Classification of subspace topologies of countably infinite subsets of $\mathbb{R}$

Question

For example, we know that $\mathbb{Z}$ is discrete, while $\mathbb{Q}$ is not. The former has no limit point, while for the latter, every point is a limit point. An intermediate object is $X_l=\{l\}\cup\{l+1/n\}_{n\in\mathbb{N}}$, which has only one limit point. I conjecture that for the desired classification, it suffices to see which point is a limit point, and that there are $2^{\mathbb{Z}}$ different subspace topologies. The operations such as $X_l\cup\mathbb{Z}$ increase a the number of limit points by one, and they may explicitly construct an arbitrary subspace topology from $\mathbb{Z}$.

Questions

• Are my conclusion and argument correct? If not, please answer the correct conclusion regarding the classification and justify it.
• For this classification, is there an explicit way to construct any such topology from the known objects such as $\mathbb{Z}$ and $\mathbb{Q}$?

Edit Qiaochu showed that limit points are not sufficient for classification. What tools would be needed?

Answer 1

The book by Zemadeni (IIRC) Banach spaces of continuous functions, has a full proof of the standard classification of countable subspaces of the reals (or in fact countable metric spaces). The compact ones are countable ordinal numbers in essence, the others versions of this with $\mathbb{Q}$ as a dense in itself kernel.

The idea is to consider the scattering sequence for a countable space $X$. $X^{(1)} = X'$ (the set of limit points of $X$), $X^{(\alpha+1)} = (X^{(\alpha)})'$, for successor ordinals $\alpha +1$, and $X^{(\beta)} =\bigcap \{X^{(\alpha)} \alpha < \beta\}$ for limit ordinals $\beta$. This process stops on some countable ordinal $\gamma$ such that $X^{(\gamma)} = X^{(\gamma+1)}$. Then $X$ is uniquely determined by this $\gamma$ and if we end with the empty set, how many points there were on the stage before. (This is finite for a compact $X$ but can be countable discrete as well), or whether it ended in a countable dense in itself space (which is $\mathbb{Q}$ essentially.)

So in that sense limit points are involved and important but we have to iterate the process.

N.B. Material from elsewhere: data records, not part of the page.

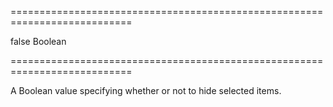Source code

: ===========================================================================
<!--default-->false<!--/default-->
<!--type-->Boolean<!--/type-->
===========================================================================

<!--shortDescription-->
A Boolean value specifying whether or not to hide selected items.
<!--/shortDescription-->

<!--fullDescription-->

<!--/fullDescription-->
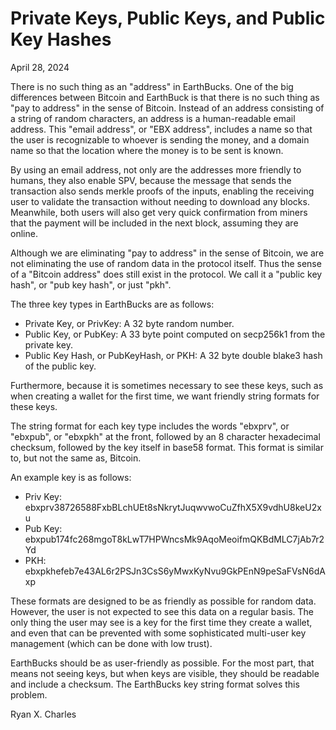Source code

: # Private Keys, Public Keys, and Public Key Hashes

April 28, 2024

There is no such thing as an "address" in EarthBucks. One of the big differences
between Bitcoin and EarthBuck is that there is no such thing as "pay to address"
in the sense of Bitcoin. Instead of an address consisting of a string of random
characters, an address is a human-readable email address. This "email address",
or "EBX address", includes a name so that the user is recognizable to whoever is
sending the money, and a domain name so that the location where the money is to
be sent is known.

By using an email address, not only are the addresses more friendly to humans,
they also enable SPV, because the message that sends the transaction also sends
merkle proofs of the inputs, enabling the receiving user to validate the
transaction without needing to download any blocks. Meanwhile, both users will
also get very quick confirmation from miners that the payment will be included
in the next block, assuming they are online.

Although we are eliminating "pay to address" in the sense of Bitcoin, we are not
eliminating the use of random data in the protocol itself. Thus the sense of a
"Bitcoin address" does still exist in the protocol. We call it a "public key
hash", or "pub key hash", or just "pkh".

The three key types in EarthBucks are as follows:

- Private Key, or PrivKey: A 32 byte random number.
- Public Key, or PubKey: A 33 byte point computed on secp256k1 from the private
  key.
- Public Key Hash, or PubKeyHash, or PKH: A 32 byte double blake3 hash of the
  public key.

Furthermore, because it is sometimes necessary to see these keys, such as when
creating a wallet for the first time, we want friendly string formats for these
keys.

The string format for each key type includes the words "ebxprv", or "ebxpub", or
"ebxpkh" at the front, followed by an 8 character hexadecimal checksum, followed
by the key itself in base58 format. This format is similar to, but not the same
as, Bitcoin.

An example key is as follows:

- Priv Key: ebxprv38726588FxbBLchUEt8sNkrytJuqwvwoCuZfhX5X9vdhU8keU2xu
- Pub Key: ebxpub174fc268mgoT8kLwT7HPWncsMk9AqoMeoifmQKBdMLC7jAb7r2Yd
- PKH: ebxpkhefeb7e43AL6r2PSJn3CsS6yMwxKyNvu9GkPEnN9peSaFVsN6dAxp

These formats are designed to be as friendly as possible for random data.
However, the user is not expected to see this data on a regular basis. The only
thing the user may see is a key for the first time they create a wallet, and
even that can be prevented with some sophisticated multi-user key management
(which can be done with low trust).

EarthBucks should be as user-friendly as possible. For the most part, that means
not seeing keys, but when keys are visible, they should be readable and include
a checksum. The EarthBucks key string format solves this problem.

Ryan X. Charles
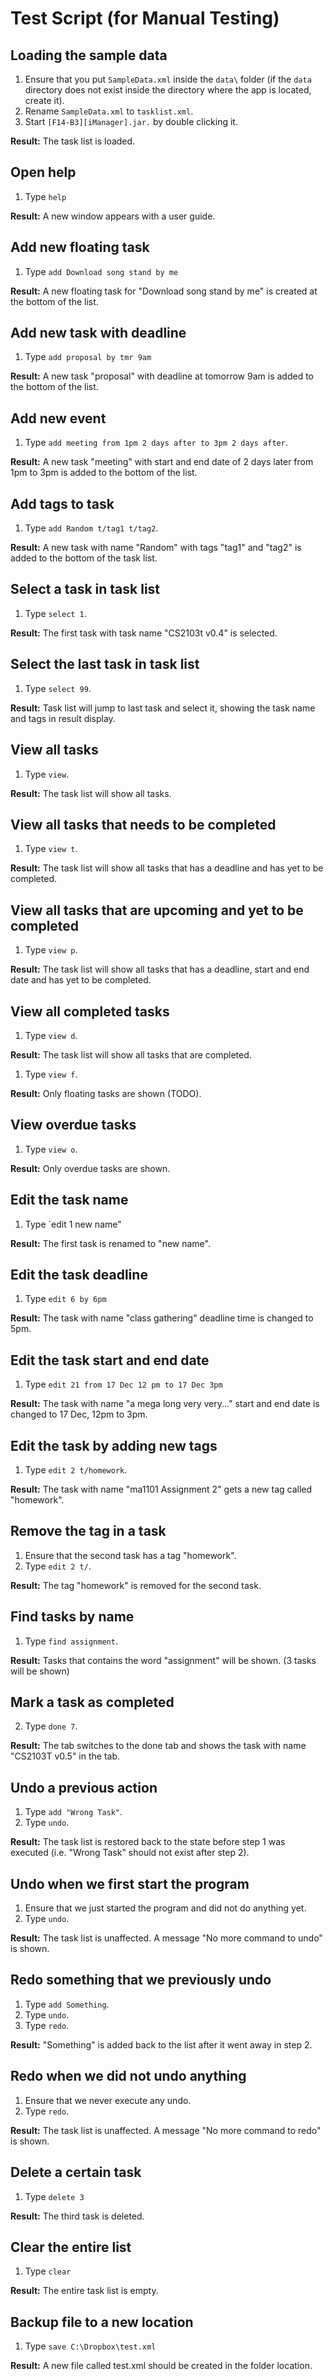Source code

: # Test Script (for Manual Testing)

## Loading the sample data

1. Ensure that you put `SampleData.xml` inside the `data\` folder (if the `data` directory does not exist inside the directory where the app is located, create it).
2. Rename `SampleData.xml` to `tasklist.xml`.
2. Start `[F14-B3][iManager].jar.` by double clicking it.

**Result:** The task list is loaded.

## Open help

1. Type `help`

**Result:** A new window appears with a user guide.

## Add new floating task

1. Type `add Download song stand by me`

**Result:** A new floating task for "Download song stand by me" is created at the bottom of the list.

## Add new task with deadline

1. Type `add proposal by tmr 9am`

**Result:** A new task "proposal" with deadline at tomorrow 9am is added to the bottom of the list.

## Add new event

1. Type `add meeting from 1pm 2 days after to 3pm 2 days after`.

**Result:** A new task "meeting" with start and end date of 2 days later from 1pm to 3pm is added to the bottom of the list.


## Add tags to task

1. Type `add Random t/tag1 t/tag2`.

**Result:** A new task with name "Random" with tags "tag1" and "tag2" is added to the bottom of the task list.

## Select a task in task list

1. Type `select 1`.

**Result:** The first task with task name "CS2103t v0.4" is selected.

## Select the last task in task list

1. Type `select 99`.

**Result:** Task list will jump to last task and select it, showing the task name and tags in result display.

## View all tasks

1. Type `view`.

**Result:** The task list will show all tasks.

## View all tasks that needs to be completed

1. Type `view t`.

**Result:** The task list will show all tasks that has a deadline and has yet to be completed.

## View all tasks that are upcoming and yet to be completed

1. Type `view p`.

**Result:** The task list will show all tasks that has a deadline, start and end date and has yet to be completed. 

## View all completed tasks 

1. Type `view d`.

**Result:** The task list will show all tasks that are completed.
 
1. Type `view f`.

**Result:** Only floating tasks are shown (TODO).

## View overdue tasks

1. Type `view o`.

**Result:** Only overdue tasks are shown. 

## Edit the task name

1. Type `edit 1 new name"

**Result:** The first task is renamed to "new name".

## Edit the task deadline

1. Type `edit 6 by 6pm`

**Result:** The task with name "class gathering" deadline time is changed to 5pm.

## Edit the task start and end date

1. Type `edit 21 from 17 Dec 12 pm to 17 Dec 3pm`

**Result:** The task with name "a mega long very very..." start and end date is changed to 17 Dec, 12pm to 3pm.

## Edit the task by adding new tags

1. Type `edit 2 t/homework`.

**Result:** The task with name "ma1101 Assignment 2" gets a new tag called "homework".

## Remove the tag in a task

1. Ensure that the second task has a tag "homework".
2. Type `edit 2 t/`.

**Result:** The tag "homework" is removed for the second task.

## Find tasks by name

1. Type `find assignment`.

**Result:** Tasks that contains the word "assignment" will be shown. (3 tasks will be shown)

## Mark a task as completed

2. Type `done 7`.

**Result:** The tab switches to the done tab and shows the task with name "CS2103T v0.5" in the tab.

## Undo a previous action

1. Type `add "Wrong Task"`.
2. Type `undo`.

**Result:** The task list is restored back to the state before step 1 was executed (i.e. "Wrong Task" should not exist after step 2).

## Undo when we first start the program

1. Ensure that we just started the program and did not do anything yet.
2. Type `undo`.

**Result:** The task list is unaffected. A message "No more command to undo" is shown.

## Redo something that we previously undo

1. Type `add Something`.
2. Type `undo`.
3. Type `redo`.

**Result:** "Something" is added back to the list after it went away in step 2.

## Redo when we did not undo anything

1. Ensure that we never execute any undo.
2. Type `redo`.

**Result:** The task list is unaffected. A message "No more command to redo" is shown.

## Delete a certain task

1. Type `delete 3`

**Result:** The third task is deleted.

## Clear the entire list

1. Type `clear`

**Result:** The entire task list is empty.

## Backup file to a new location

1. Type `save C:\Dropbox\test.xml`

**Result:** A new file called test.xml should be created in the folder location. 
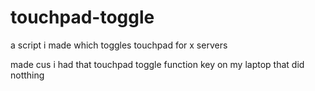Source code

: # touchpad-toggle

a script i made which toggles touchpad for x servers

made cus i had that touchpad toggle function key on my laptop that did notthing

In fact, for this very reason ordinals were invented by Cantor. He came from analysis trying to analyse the possible countable sets of discontinuity of certain sums of goniometric series, and he needed ordinals to formulate his results, which led him to develop set theory for the first time.

Answer 2

It does not suffice to record which points are limit points. For example, the subspace given by

$$\{ -n, n \in \mathbb{N} \} \cup \{ 0 \} \cup \left\{ \frac{1}{n}, n \in \mathbb{N} \right\}$$

and the subspace given by points of the form

$$\left\{ -\frac{1}{n}, n \in \mathbb{N} \right\} \cup \{ 0 \} \cup \left\{ \frac{1}{n}, n \in \mathbb{N} \right\}$$

both have the same limit point structure (one limit point "in the middle") but are not homeomorphic.